I don't necessarily have the luxury of waiting for Apple to release a Dev Tools that works with the final build (right now I'm working with 4K78) -- what have you developer types done with post-PB builds?

The original Dev Tools disk no longer installs gcc.  (Why?  It's opaque to me.)  My spiral towards madness actually started this way: I installed 4k78 and discovered no more ssh.  So I wanted to install OpenSSH and found some handy instructions on Stepwise.

Then I realized I had no more gcc.  So I installed the Dev Tools again.  Still no gcc.  Hmm, I thinks.  So I tried porting gcc.  But no dice -- cc is now giving me errors.

I should just go back to PB, huh.  And wait until later.

Matt


----------



## billbaloney (Mar 13, 2001)

cc isn't working either...this is fantastic.  I'm in a noncompiling wonderland.

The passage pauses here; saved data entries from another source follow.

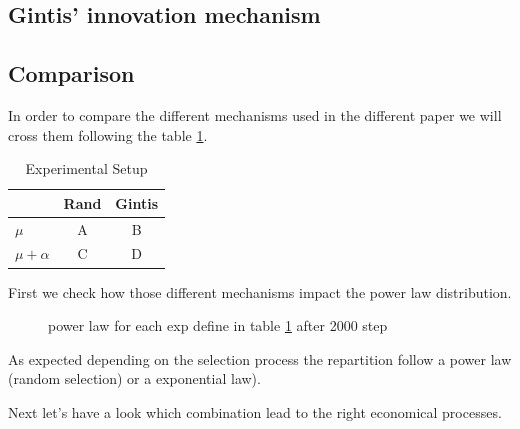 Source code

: \documentclass[a4paper]{article}
\begin{document}
\subsection{Gintis' innovation mechanism}




\subsection{Comparison}
In order to compare the different mechanisms used in the different paper we will cross them  following the table \ref{tab:exp}.
\begin{table}
	\centering
	\begin{tabular}{l|c|c}
		& Rand & Gintis \\\hline
		$\mu$ &A & B \\
		$\mu +\alpha$ & C & D \\
	\end{tabular}
	\caption{Experimental Setup}
	\label{tab:exp}
\end{table}


First we check how those different mechanisms impact the power law distribution.

\begin{figure}[hbp]
	\begin{center}
	\end{center}
	\caption{power law for each exp define in table \ref{tab:exp} after 2000 step}
	\label{fig:powerABCD}
\end{figure}

As expected depending on the selection process the repartition follow a power law (random selection) or a exponential law).

Next let's have a look which combination lead to the right economical processes.
\end{document}
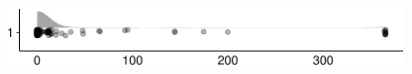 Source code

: \documentclass[
]{article}
\begin{document}
\begin{minipage}[t]{0.3\linewidth}

~

\end{minipage}%
\begin{minipage}[t]{0.7\linewidth}

\includegraphics[width=396px]{codebook_template_files/figure-latex/q7_31_rainplot-1}

\end{minipage}
 \vspace*{-5mm} 

\begin{minipage}[t]{0.3\linewidth}

~

\end{minipage}%
\begin{minipage}[t]{0.7\linewidth}

~

\end{minipage}
 \vspace*{-7mm} 
\end{document}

"configure: error: installation or configuration problem: C compiler cannot create executables."

?

Matt


----------



## zaustin (Mar 14, 2001)

There's a version of the Dev Tools that works with the later builds.  Where to get it...? ?


----------



## billbaloney (Mar 14, 2001)

There's a version on ADC that was posted 30 Nov 2000.  When I install the package, I end up with a set of documentation that refers to gcc and how to use it, but gcc itself is nowhere on the system.

I'd have a shot at porting gcc myself if cc was passing the configure script's basic tests....


----------



## Gametes (Mar 14, 2001)

cc is gcc, on OS X's dev install.
Don't worry about that.  I don't know what your errors are, though.
Did you try building SSH with CC, or did you just stop when you read the instructions called for gcc?


----------



## billbaloney (Mar 14, 2001)

No, I didn't give up on anything.  I went right on through and tried compiling, knowing that cc can be a perfectly good stand-in for gcc.

But here's a typical configure script failing on me:

"[...]
checking for gcc... no
checking for cc... cc
checking whether the C compiler (cc ) works... no
configure: error: installation or configuration problem: C compiler cannot create executables."

There are two differences between my situation now with 4K78 and my situation with PB running Dev Tools:

1. gcc existed (not just cc).
2. gcc and cc worked.

This is irritating.


----------



## Angus_D (Mar 25, 2001)

The PB developer tools are meant for the PB. THey work on the PB. If you got a later build than PB legally then you would already have working developer tools.

OS X final includes working developer tools in the box.


----------